[Supplied material — start]

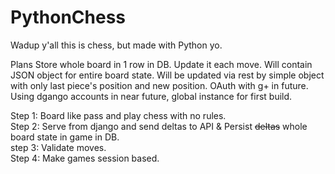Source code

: # PythonChess
Wadup y'all this is chess, but made with Python yo.

Plans
  Store whole board in 1 row in DB.  Update it each move.  Will contain JSON object for entire board state. 
  Will be updated via rest by simple object with only last piece's position and new position.
  OAuth with g+ in future.  Using dgango accounts in near future, global instance for first build.
  
  
  Step 1: Board like pass and play chess with no rules.  
  Step 2: Serve from django and send deltas to API & Persist ~~deltas~~ whole board state in  game in DB.  
  step 3: Validate moves.  
  Step 4: Make games session based.  
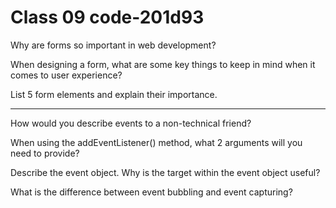 # Class 09 code-201d93



Why are forms so important in web development?

When designing a form, what are some key things to keep in mind when it comes to user experience?

List 5 form elements and explain their importance.

********************************************************************************************************************
How would you describe events to a non-technical friend?

When using the addEventListener() method, what 2 arguments will you need to provide?

Describe the event object. Why is the target within the event object useful?

What is the difference between event bubbling and event capturing?
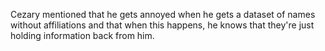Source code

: Cezary mentioned that he gets annoyed when he gets
a dataset of names without affiliations and that when
this happens, he knows that they're just holding
information back from him.
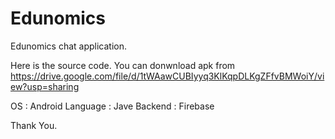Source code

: # Edunomics
Edunomics chat application.

Here is the source code.
You can donwnload apk from https://drive.google.com/file/d/1tWAawCUBIyyq3KlKqpDLKgZFfvBMWoiY/view?usp=sharing

OS : Android 
Language : Jave
Backend : Firebase

Thank You.
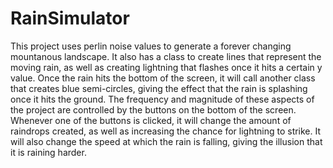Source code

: # RainSimulator
This project uses perlin noise values to generate a forever changing mountanous landscape. It also has a class
        to create lines that represent the moving rain, as well as creating lightning that flashes once it hits a
        certain y value. Once the rain hits the bottom of the screen, it will call another class that creates blue
        semi-circles, giving the effect that the rain is splashing once it hits the ground. The frequency and magnitude
        of these aspects of the project are controlled by the buttons on the bottom of the screen. Whenever one of the
        buttons is clicked, it will change the amount of raindrops created, as well as increasing the chance for
        lightning to strike. It will also change the speed at which the rain is falling, giving the illusion that it is
        raining harder.
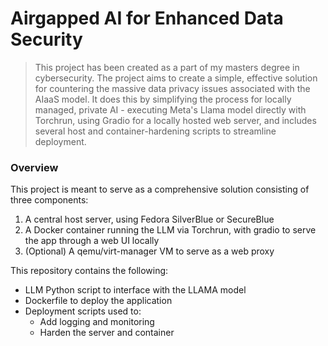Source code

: # Airgapped AI for Enhanced Data Security
> This project has been created as a part of my masters degree in cybersecurity. The project aims to create a simple, effective solution for countering the massive data privacy issues associated with the AIaaS model. It does this by simplifying the process for locally managed, private AI - executing Meta's Llama model directly with Torchrun, using Gradio for a locally hosted web server, and includes several host and container-hardening scripts to streamline deployment.

### Overview
This project is meant to serve as a comprehensive solution consisting of three components:
1. A central host server, using Fedora SilverBlue or SecureBlue
2. A Docker container running the LLM via Torchrun, with gradio to serve the app through a web UI locally
3. (Optional) A qemu/virt-manager VM to serve as a web proxy


This repository contains the following:
- LLM Python script to interface with the LLAMA model
- Dockerfile to deploy the application
- Deployment scripts used to:
  - Add logging and monitoring
  - Harden the server and container
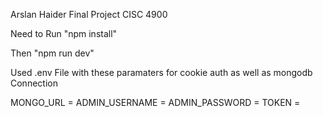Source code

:Arslan Haider Final Project CISC 4900 

Need to Run "npm install"

Then "npm run dev"

Used .env File with these paramaters for cookie auth as well as mongodb Connection

MONGO_URL = 
ADMIN_USERNAME = 
ADMIN_PASSWORD = 
TOKEN = 
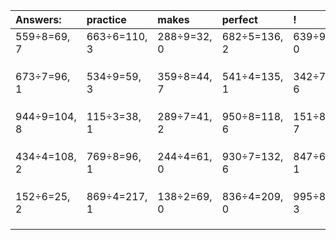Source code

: | Answers: | practice | makes | perfect | ! |
| :--- | :--- | :--- | :--- | :--- |
| 559÷8=69, 7 | 663÷6=110, 3 | 288÷9=32, 0 | 682÷5=136, 2 | 639÷9=71, 0 | 
|   |   |   |   |   | 
|   |   |   |   |   | 
|   |   |   |   |   | 
| 673÷7=96, 1 | 534÷9=59, 3 | 359÷8=44, 7 | 541÷4=135, 1 | 342÷7=48, 6 | 
|   |   |   |   |   | 
|   |   |   |   |   | 
|   |   |   |   |   | 
| 944÷9=104, 8 | 115÷3=38, 1 | 289÷7=41, 2 | 950÷8=118, 6 | 151÷8=18, 7 | 
|   |   |   |   |   | 
|   |   |   |   |   | 
|   |   |   |   |   | 
| 434÷4=108, 2 | 769÷8=96, 1 | 244÷4=61, 0 | 930÷7=132, 6 | 847÷6=141, 1 | 
|   |   |   |   |   | 
|   |   |   |   |   | 
|   |   |   |   |   | 
| 152÷6=25, 2 | 869÷4=217, 1 | 138÷2=69, 0 | 836÷4=209, 0 | 995÷8=124, 3 | 
|   |   |   |   |   | 
|   |   |   |   |   | 
|   |   |   |   |   | 
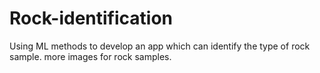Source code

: # Rock-identification
Using ML methods to develop an app which can identify the type of rock sample.
more images for rock samples.
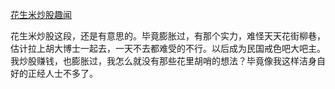 [花生米炒股趣闻](https://www.zhihu.com/question/373033682/answer/2064779842?utm_campaign=shareopn&utm_medium=social&utm_oi=28121436782592&utm_psn=1546886085124448256&utm_source=wechat_timeline&utm_id=0)

花生米炒股这段，还是有意思的。毕竟膨胀过，有那个实力，难怪天天花街柳巷，估计拉上胡大博士一起去，一天不去都难受的不行。以后成为民国戒色吧大吧主。我炒股赚钱，也膨胀过，我怎么就没有那些花里胡哨的想法？毕竟像我这样洁身自好的正经人士不多了。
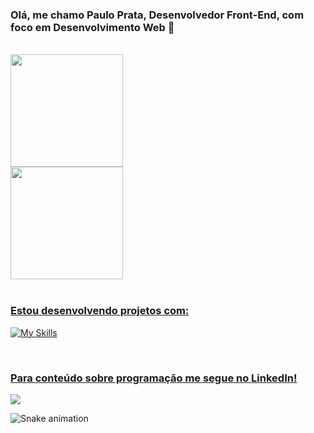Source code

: ### Olá, me chamo Paulo Prata, Desenvolvedor Front-End, com foco em Desenvolvimento Web 👋
 <br>
<div>
  <a href="https://github.com/pauloprata10">
  <img height="180em" src="github-readme-stats-one-gamma-64.vercel.app"/>
  <br>
  <img height="180em" src="github-readme-stats-one-gamma-64.vercel.app"/>
</div>
  
  <br>
  
  ### Estou desenvolvendo projetos com:
  ![My Skills](https://skillicons.dev/icons?i=js,html,css,react,redux,vscode,git,figma)
 
  <br>
 
  ### Para conteúdo sobre programação me segue no LinkedIn!
 
<div> 
  <a href="https://www.linkedin.com/in/paulo-prata-00270a238/" target="_blank"><img src="https://img.shields.io/badge/-LinkedIn-%230077B5?style=for-the-badge&logo=linkedin&logoColor=white" target="_blank"></a> 
 
  ![Snake animation](https://github.com/pauloprata10/pauloprata10/blob/output/github-contribution-grid-snake.svg)

</div>
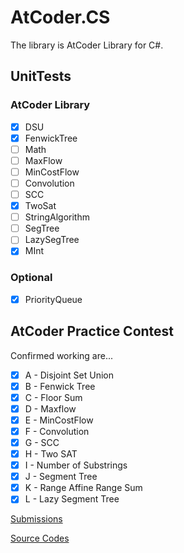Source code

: # AtCoder.CS

The library is AtCoder Library for C#.

## UnitTests

### AtCoder Library
- [x] DSU
- [x] FenwickTree
- [ ] Math
- [ ] MaxFlow
- [ ] MinCostFlow
- [ ] Convolution
- [ ] SCC
- [x] TwoSat
- [ ] StringAlgorithm
- [ ] SegTree
- [ ] LazySegTree
- [x] MInt

### Optional
- [x] PriorityQueue

## AtCoder Practice Contest

Confirmed working are...

- [x] A - Disjoint Set Union
- [x] B - Fenwick Tree
- [x] C - Floor Sum
- [x] D - Maxflow
- [x] E - MinCostFlow
- [x] F - Convolution
- [x] G - SCC
- [x] H - Two SAT
- [x] I - Number of Substrings
- [x] J - Segment Tree
- [x] K - Range Affine Range Sum
- [x] L - Lazy Segment Tree

[Submissions](https://atcoder.jp/contests/practice2/submissions?f.User=AconCavy)

[Source Codes](https://github.com/AconCavy/AtCoder.Tasks.CS/tree/master/Other/Practice2/Tasks)

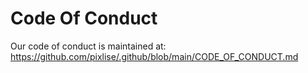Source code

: # Code Of Conduct

Our code of conduct is maintained at: https://github.com/pixlise/.github/blob/main/CODE_OF_CONDUCT.md
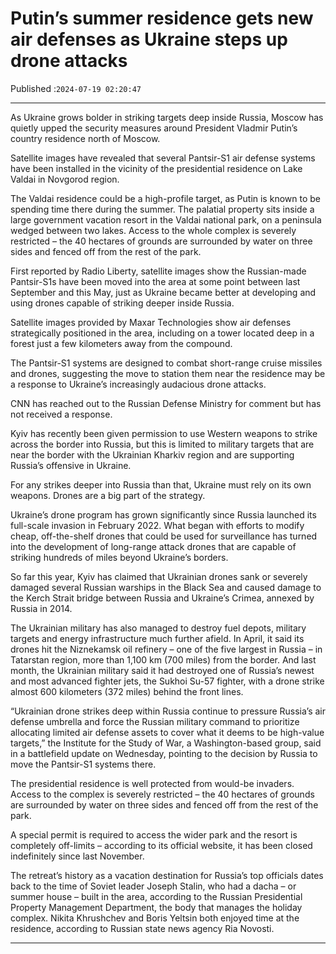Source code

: # Putin’s summer residence gets new air defenses as Ukraine steps up drone attacks

Published :`2024-07-19 02:20:47`

---

As Ukraine grows bolder in striking targets deep inside Russia, Moscow has quietly upped the security measures around President Vladmir Putin’s country residence north of Moscow.

Satellite images have revealed that several Pantsir-S1 air defense systems have been installed in the vicinity of the presidential residence on Lake Valdai in Novgorod region.

The Valdai residence could be a high-profile target, as Putin is known to be spending time there during the summer. The palatial property sits inside a large government vacation resort in the Valdai national park, on a peninsula wedged between two lakes. Access to the whole complex is severely restricted – the 40 hectares of grounds are surrounded by water on three sides and fenced off from the rest of the park.

First reported by Radio Liberty, satellite images show the Russian-made Pantsir-S1s have been moved into the area at some point between last September and this May, just as Ukraine became better at developing and using drones capable of striking deeper inside Russia.

Satellite images provided by Maxar Technologies show air defenses strategically positioned in the area, including on a tower located deep in a forest just a few kilometers away from the compound.

The Pantsir-S1 systems are designed to combat short-range cruise missiles and drones, suggesting the move to station them near the residence may be a response to Ukraine’s increasingly audacious drone attacks.

CNN has reached out to the Russian Defense Ministry for comment but has not received a response.

Kyiv has recently been given permission to use Western weapons to strike across the border into Russia, but this is limited to military targets that are near the border with the Ukrainian Kharkiv region and are supporting Russia’s offensive in Ukraine.

For any strikes deeper into Russia than that, Ukraine must rely on its own weapons. Drones are a big part of the strategy.

Ukraine’s drone program has grown significantly since Russia launched its full-scale invasion in February 2022. What began with efforts to modify cheap, off-the-shelf drones that could be used for surveillance has turned into the development of long-range attack drones that are capable of striking hundreds of miles beyond Ukraine’s borders.

So far this year, Kyiv has claimed that Ukrainian drones sank or severely damaged several Russian warships in the Black Sea and caused damage to the Kerch Strait bridge between Russia and Ukraine’s Crimea, annexed by Russia in 2014.

The Ukrainian military has also managed to destroy fuel depots, military targets and energy infrastructure much further afield. In April, it said its drones hit the Niznekamsk oil refinery – one of the five largest in Russia – in Tatarstan region, more than 1,100 km (700 miles) from the border. And last month, the Ukrainian military said it had destroyed one of Russia’s newest and most advanced fighter jets, the Sukhoi Su-57 fighter, with a drone strike almost 600 kilometers (372 miles) behind the front lines.

“Ukrainian drone strikes deep within Russia continue to pressure Russia’s air defense umbrella and force the Russian military command to prioritize allocating limited air defense assets to cover what it deems to be high-value targets,” the Institute for the Study of War, a Washington-based group, said in a battlefield update on Wednesday, pointing to the decision by Russia to move the Pantsir-S1 systems there.

The presidential residence is well protected from would-be invaders. Access to the complex is severely restricted – the 40 hectares of grounds are surrounded by water on three sides and fenced off from the rest of the park.

A special permit is required to access the wider park and the resort is completely off-limits – according to its official website, it has been closed indefinitely since last November.

The retreat’s history as a vacation destination for Russia’s top officials dates back to the time of Soviet leader Joseph Stalin, who had a dacha – or summer house – built in the area, according to the Russian Presidential Property Management Department, the body that manages the holiday complex. Nikita Khrushchev and Boris Yeltsin both enjoyed time at the residence, according to Russian state news agency Ria Novosti.

---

[Supplied material — finish]

#### [Problem description]
Keep the pictures out and repeat exactly the lines from the beginning of the data through the line that contains "Step 1: Board", both ends included.

#### [Answer to this exercise]
Source code

: # PythonChess
Wadup y'all this is chess, but made with Python yo.

Plans
  Store whole board in 1 row in DB.  Update it each move.  Will contain JSON object for entire board state. 
  Will be updated via rest by simple object with only last piece's position and new position.
  OAuth with g+ in future.  Using dgango accounts in near future, global instance for first build.
  
  
  Step 1: Board like pass and play chess with no rules.  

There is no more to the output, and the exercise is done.